Threat Model¶
Key References
- OWASP Agentic AI Top-10 — OWASP Foundation (2024). genai.owasp.org
- LLM Agents Safety Survey — Gu, T. et al. (2024). Agents Under Siege: Breaking and Fixing LLM-Based Multi-Agent Systems. arXiv:2503.10434. arxiv.org/pdf/2504.00218
- AgentDojo Benchmark — Debenedetti, E. et al. (2024). arXiv:2406.13352. arxiv.org/abs/2406.13352
Standard LLM safety red-teaming targets single-turn refusal. Agentic systems are fundamentally different:
- Multi-step planning: An attack that fails in one turn can succeed across three or more carefully constructed turns.
- Tool execution: Models don't just speak — they act. A successful jailbreak can read files, execute code, or exfiltrate data.
- Memory and context: Long-horizon context windows allow adversaries to plant instructions that activate later in the conversation.
- Agent-to-agent interaction: Multi-agent pipelines create impersonation and cross-agent injection surfaces.

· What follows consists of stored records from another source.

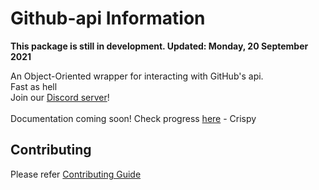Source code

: # Github-api Information

**This package is still in development. Updated: Monday, 20 September 2021**

An Object-Oriented wrapper for interacting with GitHub's api.<br />
Fast as hell <br />
Join our [Discord server](https://discord.gg/U8c8H3sRZW)! 
<br /> <br /> 
Documentation coming soon! Check progress [here](https://github.com/GmBodhi/github-api/issues/8) - Crispy 

## Contributing
Please refer [Contributing Guide](./CONTRIBUTING.md)
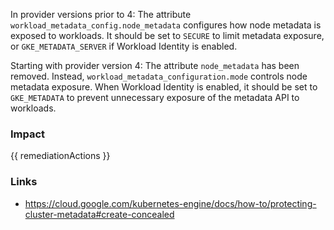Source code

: 
In provider versions prior to 4:
The attribute <code>workload_metadata_config.node_metadata</code> configures how node metadata is exposed to workloads. It should be set to <code>SECURE</code> to limit metadata exposure, or <code>GKE_METADATA_SERVER</code> if Workload Identity is enabled.

Starting with provider version 4:
The attribute <code>node_metadata</code> has been removed. Instead, <code>workload_metadata_configuration.mode</code> controls node metadata exposure. When Workload Identity is enabled, it should be set to <code>GKE_METADATA</code> to prevent unnecessary exposure of the metadata API to workloads.


### Impact
<!-- Add Impact here -->

<!-- DO NOT CHANGE -->
{{ remediationActions }}

### Links
- https://cloud.google.com/kubernetes-engine/docs/how-to/protecting-cluster-metadata#create-concealed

This framework evaluates all of these surfaces systematically.
Threat Surface Map¶
flowchart TD
USER[User / Attacker] -->|crafted prompt| PDEF[Prompt Defense Layer]
PDEF -->|blocked| B1[🚫 Prompt Rejected]
PDEF -->|pass| PLANNER[Attack / Agentic Planner]
PLANNER --> TARGET[Target LLM]
TARGET --> RESP[Model Response]
RESP --> RDEF[Response Defense Layer]
RDEF -->|blocked| B2[🚫 Response Rejected]
RDEF -->|pass| TOOL_DEC{Tool Call?}
TOOL_DEC -->|no| OUTPUT[Final Output]
TOOL_DEC -->|yes| TDEF[Tool Policy Check]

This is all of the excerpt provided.